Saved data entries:
━━━━
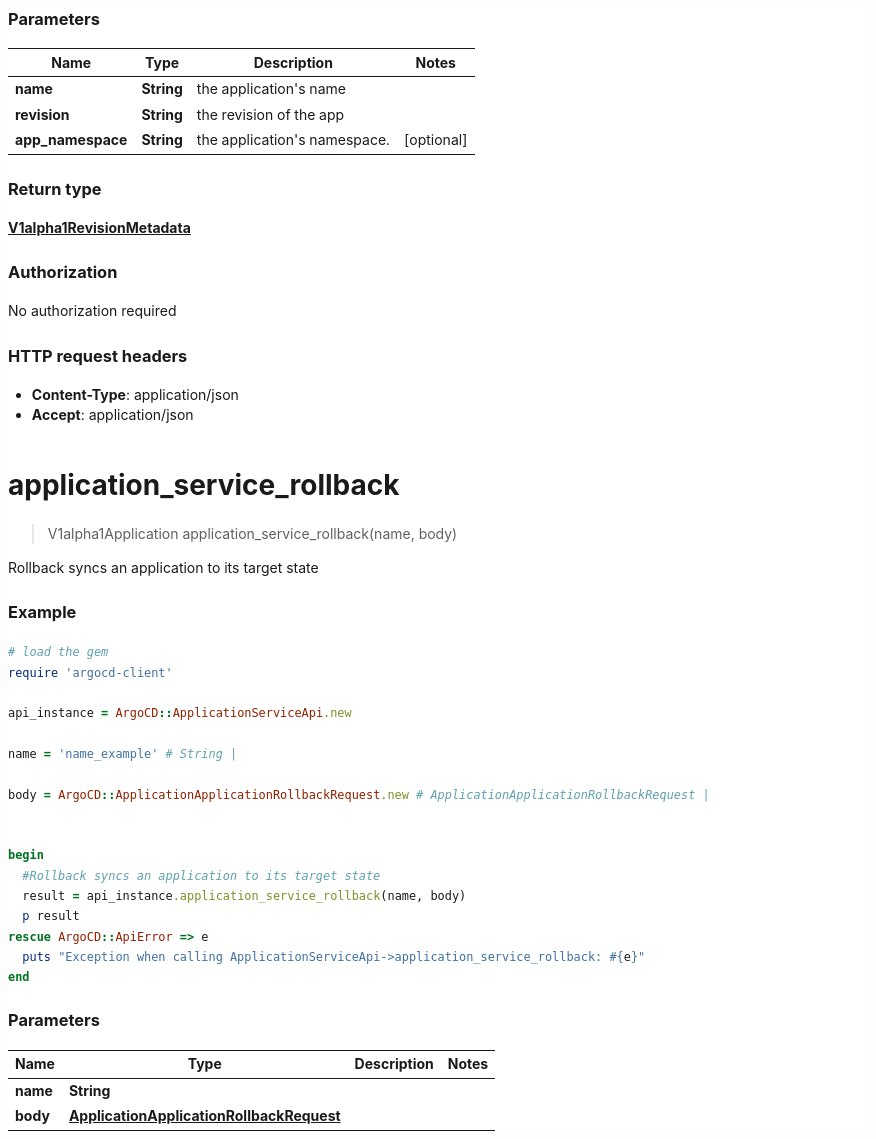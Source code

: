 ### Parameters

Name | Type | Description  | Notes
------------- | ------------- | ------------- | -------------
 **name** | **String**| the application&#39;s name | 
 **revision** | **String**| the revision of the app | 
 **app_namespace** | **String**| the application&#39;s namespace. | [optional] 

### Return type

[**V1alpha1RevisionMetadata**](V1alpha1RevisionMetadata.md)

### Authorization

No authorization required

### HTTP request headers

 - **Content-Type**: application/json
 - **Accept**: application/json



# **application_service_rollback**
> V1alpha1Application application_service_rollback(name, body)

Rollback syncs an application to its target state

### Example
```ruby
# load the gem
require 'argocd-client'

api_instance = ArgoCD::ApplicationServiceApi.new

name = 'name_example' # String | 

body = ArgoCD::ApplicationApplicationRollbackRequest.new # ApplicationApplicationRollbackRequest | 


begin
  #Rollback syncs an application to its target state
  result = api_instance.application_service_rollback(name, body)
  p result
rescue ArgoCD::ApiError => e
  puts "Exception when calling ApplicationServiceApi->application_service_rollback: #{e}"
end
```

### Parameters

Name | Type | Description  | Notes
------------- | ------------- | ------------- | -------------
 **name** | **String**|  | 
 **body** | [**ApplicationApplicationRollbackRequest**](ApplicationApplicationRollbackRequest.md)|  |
━━━━
Please transcribe the entries exactly, omitting the images.

Written solution »
Source code

: ### Parameters

Name | Type | Description  | Notes
------------- | ------------- | ------------- | -------------
 **name** | **String**| the application&#39;s name | 
 **revision** | **String**| the revision of the app | 
 **app_namespace** | **String**| the application&#39;s namespace. | [optional] 

### Return type

[**V1alpha1RevisionMetadata**](V1alpha1RevisionMetadata.md)

### Authorization

No authorization required

### HTTP request headers

 - **Content-Type**: application/json
 - **Accept**: application/json



# **application_service_rollback**
> V1alpha1Application application_service_rollback(name, body)

Rollback syncs an application to its target state

### Example
```ruby
# load the gem
require 'argocd-client'

api_instance = ArgoCD::ApplicationServiceApi.new

name = 'name_example' # String | 

body = ArgoCD::ApplicationApplicationRollbackRequest.new # ApplicationApplicationRollbackRequest | 


begin
  #Rollback syncs an application to its target state
  result = api_instance.application_service_rollback(name, body)
  p result
rescue ArgoCD::ApiError => e
  puts "Exception when calling ApplicationServiceApi->application_service_rollback: #{e}"
end
```

### Parameters

Name | Type | Description  | Notes
------------- | ------------- | ------------- | -------------
 **name** | **String**|  | 
 **body** | [**ApplicationApplicationRollbackRequest**](ApplicationApplicationRollbackRequest.md)|  |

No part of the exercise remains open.